The Monumental Task Facing Bernie Sanders

While the Republican Party presidential primary has largely degenerated into an unpredictable, messy, nasty, free for all, the Democratic Party primary has proceeded mostly along predictable lines. The race has an overwhelming establishment backed favourite candidate (Hillary Clinton) and an insurgent (Bernie Sanders) waging an improbable issue based campaign against her from the left. As it often happens in such contests, the underdog candidate has won a few races and has created a few flutters here and there, but the establishment candidate has been able to lock up the critical contests and is looking on course to register an easy victory in the end.

Political contests dominated by two major candidates are often predictive along demographic lines; i.e. one candidate remains the strongly preferred choice of a certain demographics and vice versa. It is no different in this year’s Democratic Primary. Clinton has been heavily favoured by African American voters and to a lesser extent by Latino voters whereas Sanders has drawn his votes mostly from white voters.

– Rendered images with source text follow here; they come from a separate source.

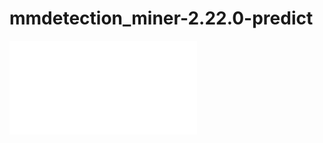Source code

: # mmdetection_miner-2.22.0-predict


<iframe src="//player.bilibili.com/player.html?aid=516033525&bvid=BV1Cg411e7JS&cid=846937152&page=1" scrolling="no" border="0" frameborder="no" framespacing="0" allowfullscreen="true"> </iframe>
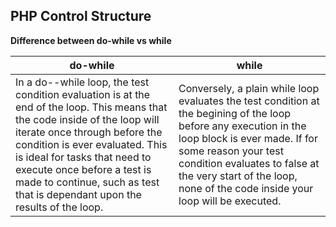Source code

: ## PHP Control Structure ##

**Difference between do-while vs while**

|   do-while                            |       while                                           |
|---------------------------------------|-------------------------------------------------------|
|In a do--while loop, the test condition evaluation is at the end of the loop.  This means that the code inside of the loop will iterate once through before the condition is ever evaluated.  This is ideal for tasks that need to execute once before a test is made to continue, such as test that is dependant upon the results of the loop. | Conversely, a plain while loop evaluates the test condition at the begining of the loop before any execution in the loop block is ever made. If for some reason your test condition evaluates to false at the very start of the loop, none of the code inside your loop will be executed.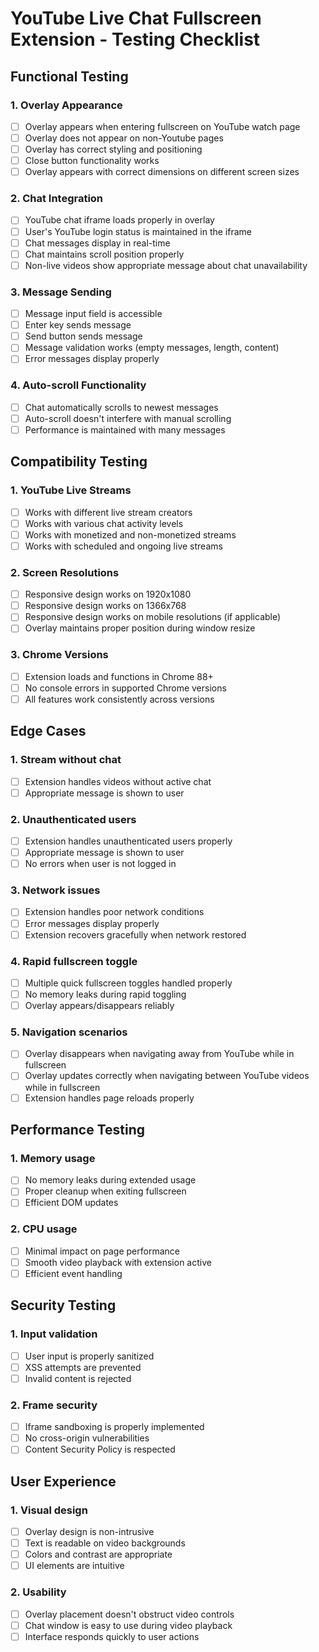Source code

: # YouTube Live Chat Fullscreen Extension - Testing Checklist

## Functional Testing

### 1. Overlay Appearance
- [ ] Overlay appears when entering fullscreen on YouTube watch page
- [ ] Overlay does not appear on non-Youtube pages
- [ ] Overlay has correct styling and positioning
- [ ] Close button functionality works
- [ ] Overlay appears with correct dimensions on different screen sizes

### 2. Chat Integration
- [ ] YouTube chat iframe loads properly in overlay
- [ ] User's YouTube login status is maintained in the iframe
- [ ] Chat messages display in real-time
- [ ] Chat maintains scroll position properly
- [ ] Non-live videos show appropriate message about chat unavailability

### 3. Message Sending
- [ ] Message input field is accessible
- [ ] Enter key sends message
- [ ] Send button sends message
- [ ] Message validation works (empty messages, length, content)
- [ ] Error messages display properly

### 4. Auto-scroll Functionality
- [ ] Chat automatically scrolls to newest messages
- [ ] Auto-scroll doesn't interfere with manual scrolling
- [ ] Performance is maintained with many messages

## Compatibility Testing

### 1. YouTube Live Streams
- [ ] Works with different live stream creators
- [ ] Works with various chat activity levels
- [ ] Works with monetized and non-monetized streams
- [ ] Works with scheduled and ongoing live streams

### 2. Screen Resolutions
- [ ] Responsive design works on 1920x1080
- [ ] Responsive design works on 1366x768
- [ ] Responsive design works on mobile resolutions (if applicable)
- [ ] Overlay maintains proper position during window resize

### 3. Chrome Versions
- [ ] Extension loads and functions in Chrome 88+
- [ ] No console errors in supported Chrome versions
- [ ] All features work consistently across versions

## Edge Cases

### 1. Stream without chat
- [ ] Extension handles videos without active chat
- [ ] Appropriate message is shown to user

### 2. Unauthenticated users
- [ ] Extension handles unauthenticated users properly
- [ ] Appropriate message is shown to user
- [ ] No errors when user is not logged in

### 3. Network issues
- [ ] Extension handles poor network conditions
- [ ] Error messages display properly
- [ ] Extension recovers gracefully when network restored

### 4. Rapid fullscreen toggle
- [ ] Multiple quick fullscreen toggles handled properly
- [ ] No memory leaks during rapid toggling
- [ ] Overlay appears/disappears reliably

### 5. Navigation scenarios
- [ ] Overlay disappears when navigating away from YouTube while in fullscreen
- [ ] Overlay updates correctly when navigating between YouTube videos while in fullscreen
- [ ] Extension handles page reloads properly

## Performance Testing

### 1. Memory usage
- [ ] No memory leaks during extended usage
- [ ] Proper cleanup when exiting fullscreen
- [ ] Efficient DOM updates

### 2. CPU usage
- [ ] Minimal impact on page performance
- [ ] Smooth video playback with extension active
- [ ] Efficient event handling

## Security Testing

### 1. Input validation
- [ ] User input is properly sanitized
- [ ] XSS attempts are prevented
- [ ] Invalid content is rejected

### 2. Frame security
- [ ] Iframe sandboxing is properly implemented
- [ ] No cross-origin vulnerabilities
- [ ] Content Security Policy is respected

## User Experience

### 1. Visual design
- [ ] Overlay design is non-intrusive
- [ ] Text is readable on video backgrounds
- [ ] Colors and contrast are appropriate
- [ ] UI elements are intuitive

### 2. Usability
- [ ] Overlay placement doesn't obstruct video controls
- [ ] Chat window is easy to use during video playback
- [ ] Interface responds quickly to user actions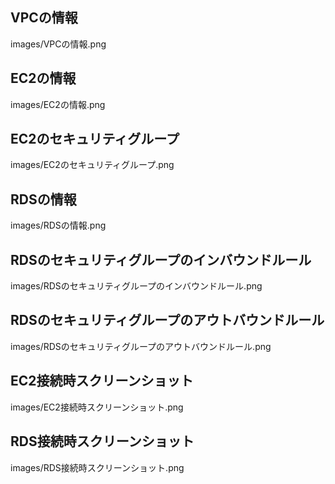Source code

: ## VPCの情報
images/VPCの情報.png

## EC2の情報
images/EC2の情報.png

## EC2のセキュリティグループ
images/EC2のセキュリティグループ.png

## RDSの情報
images/RDSの情報.png

## RDSのセキュリティグループのインバウンドルール
images/RDSのセキュリティグループのインバウンドルール.png

## RDSのセキュリティグループのアウトバウンドルール
images/RDSのセキュリティグループのアウトバウンドルール.png

## EC2接続時スクリーンショット
images/EC2接続時スクリーンショット.png

## RDS接続時スクリーンショット
images/RDS接続時スクリーンショット.png
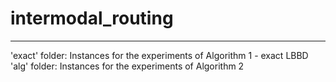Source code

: # intermodal_routing
---------------------------------------------------------------------
'exact' folder: Instances for the experiments of Algorithm 1 - exact LBBD
'alg' folder: Instances for the experiments of Algorithm 2
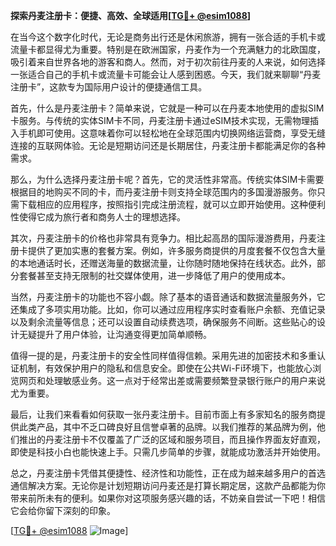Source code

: **探索丹麦注册卡：便捷、高效、全球适用[[TG💪+ @esim1088](https://t.me/s/esim1088)]**

在当今这个数字化时代，无论是商务出行还是休闲旅游，拥有一张合适的手机卡或流量卡都显得尤为重要。特别是在欧洲国家，丹麦作为一个充满魅力的北欧国度，吸引着来自世界各地的游客和商人。然而，对于初次前往丹麦的人来说，如何选择一张适合自己的手机卡或流量卡可能会让人感到困惑。今天，我们就来聊聊“丹麦注册卡”，这款专为国际用户设计的便捷通信工具。

首先，什么是丹麦注册卡？简单来说，它就是一种可以在丹麦本地使用的虚拟SIM卡服务。与传统的实体SIM卡不同，丹麦注册卡通过eSIM技术实现，无需物理插入手机即可使用。这意味着你可以轻松地在全球范围内切换网络运营商，享受无缝连接的互联网体验。无论是短期访问还是长期居住，丹麦注册卡都能满足你的各种需求。

那么，为什么选择丹麦注册卡呢？首先，它的灵活性非常高。传统实体SIM卡需要根据目的地购买不同的卡，而丹麦注册卡则支持全球范围内的多国漫游服务。你只需下载相应的应用程序，按照指引完成注册流程，就可以立即开始使用。这种便利性使得它成为旅行者和商务人士的理想选择。

其次，丹麦注册卡的价格也非常具有竞争力。相比起高昂的国际漫游费用，丹麦注册卡提供了更加实惠的套餐方案。例如，许多服务商提供的月度套餐不仅包含大量的本地通话时长，还赠送海量的数据流量，让你随时随地保持在线状态。此外，部分套餐甚至支持无限制的社交媒体使用，进一步降低了用户的使用成本。

当然，丹麦注册卡的功能也不容小觑。除了基本的语音通话和数据流量服务外，它还集成了多项实用功能。比如，你可以通过应用程序实时查看账户余额、充值记录以及剩余流量等信息；还可以设置自动续费选项，确保服务不间断。这些贴心的设计无疑提升了用户体验，让沟通变得更加简单顺畅。

值得一提的是，丹麦注册卡的安全性同样值得信赖。采用先进的加密技术和多重认证机制，有效保护用户的隐私和信息安全。即使在公共Wi-Fi环境下，也能放心浏览网页和处理敏感业务。这一点对于经常出差或需要频繁登录银行账户的用户来说尤为重要。

最后，让我们来看看如何获取一张丹麦注册卡。目前市面上有多家知名的服务商提供此类产品，其中不乏口碑良好且信誉卓著的品牌。以我们推荐的某品牌为例，他们推出的丹麦注册卡不仅覆盖了广泛的区域和服务项目，而且操作界面友好直观，即使是科技小白也能快速上手。只需几步简单的步骤，就能成功激活并开始使用。

总之，丹麦注册卡凭借其便捷性、经济性和功能性，正在成为越来越多用户的首选通信解决方案。无论你是计划短期访问丹麦还是打算长期定居，这款产品都能为你带来前所未有的便利。如果你对这项服务感兴趣的话，不妨亲自尝试一下吧！相信它会给你留下深刻的印象。

[[TG💪+ @esim1088](https://t.me/s/esim1088) ![Image](https://i.postimg.cc/4NQfJmqS/Snipaste-2025-05-13-00-14-12.png)]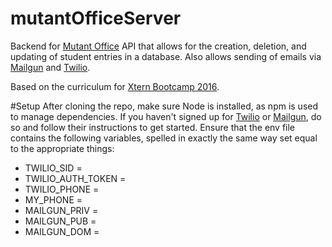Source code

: # mutantOfficeServer
Backend for [Mutant Office](https://github.com/tworns/mutantOffice)
API that allows for the creation, deletion, and updating of student entries in a database.
Also allows sending of emails via [Mailgun](http://www.mailgun.com/) and [Twilio](https://www.twilio.com/).

Based on the curriculum for [Xtern Bootcamp 2016](http://bootcamp16.getfretless.com/).

#Setup 
After cloning the repo, make sure Node is installed, as npm is used to manage dependencies.
If you haven't signed up for [Twilio](https://www.twilio.com/) or [Mailgun](http://www.mailgun.com/), do so and follow their instructions to get started.
Ensure that the env file contains the following variables, spelled in exactly the same way set equal to the appropriate things:
* TWILIO_SID = <SID from Twilio>
* TWILIO_AUTH_TOKEN = <Auth token from Twilio>
* TWILIO_PHONE = <Phone number assigned from Twilio>
* MY_PHONE = <Phone number capable of recieving texts>
* MAILGUN_PRIV = <Private key from Mailgun>
* MAILGUN_PUB = <Public key from Mailgun>
* MAILGUN_DOM = <Domain name from Mailgun>

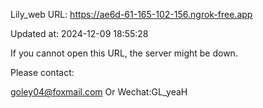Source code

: Lily_web URL: https://ae6d-61-165-102-156.ngrok-free.app

Updated at: 2024-12-09 18:55:28

If you cannot open this URL, the server might be down.

Please contact: 

goley04@foxmail.com Or Wechat:GL_yeaH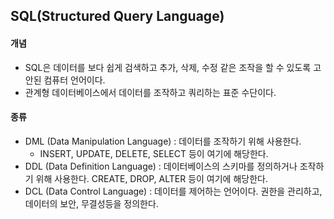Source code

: ## SQL(Structured Query Language) 

#### 개념

- SQL은 데이터를 보다 쉽게 검색하고 추가, 삭제, 수정 같은 조작을 할 수 있도록 고안된 컴퓨터 언어이다.
- 관계형 데이터베이스에서 데이터를 조작하고 쿼리하는 표준 수단이다.

#### 종류

- DML (Data Manipulation Language) : 데이터를 조작하기 위해 사용한다.
  - INSERT, UPDATE, DELETE, SELECT 등이 여기에 해당한다.
- DDL (Data Definition Language) : 데이터베이스의 스키마를 정의하거나 조작하기 위해 사용한다. CREATE, DROP, ALTER 등이 여기에 해당한다.
- DCL (Data Control Language) : 데이터를 제어하는 언어이다. 권한을 관리하고, 데이터의 보안, 무결성등을 정의한다.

The following chart which shows the performance of Sanders vis-à-vis the black population in each of the fifteen states that have voted so far in the primaries sums up the relationship.

Chart I

For every one percentage increase in the percentage of black population in a state, the vote percentage of Sanders comes down by roughly 1.5% points.

Sanders also does worse among Hispanics although the relationship is very weak. Further, from the limited evidence that we have had so far, he has done better in the New England states and in states that have conducted caucuses. Thus, we can build a slightly more complex model by incorporating the percentage of Hispanic population in each state and a dummy variable for the location of the state (1 for Vermont, the home state of Sanders, 0.5 for other New England states and 0 for other states) and a dummy variable indicating whether the vote shall be through a primary or a caucus (0 for primary and 1 for caucus). We can carry out a multiple regression with the voting percentage of Sanders in each state as the independent variable and the above mentioned variables as the dependent variables.

The results of the regression are shown in the following table:

Chart II

It throws up the following simple equation:

Y = 0.49-0.83*X1+0.32*X2+0.12*X3-0.12*X4


Y = Percentage of Democratic voters likely to support Sanders in a particular state

X1 = Percentage of Black Population in the state

X2 = Dummy Variable indicating if the state is in New England

X3 = Dummy Variable indicating whether the state held a primary or a caucus

X4 = Percentage of Hispanic Population in the state

We can say with 90% confidence that each of these variables has significant relationship with the independent variable, apart from X4 which at best has a tenous relationship with the vote share of Bernie Sanders as of now. The variable has, however, still been included in the model as many of the states scheduled to vote later in the calendar shall have very high percentages of Latino voters.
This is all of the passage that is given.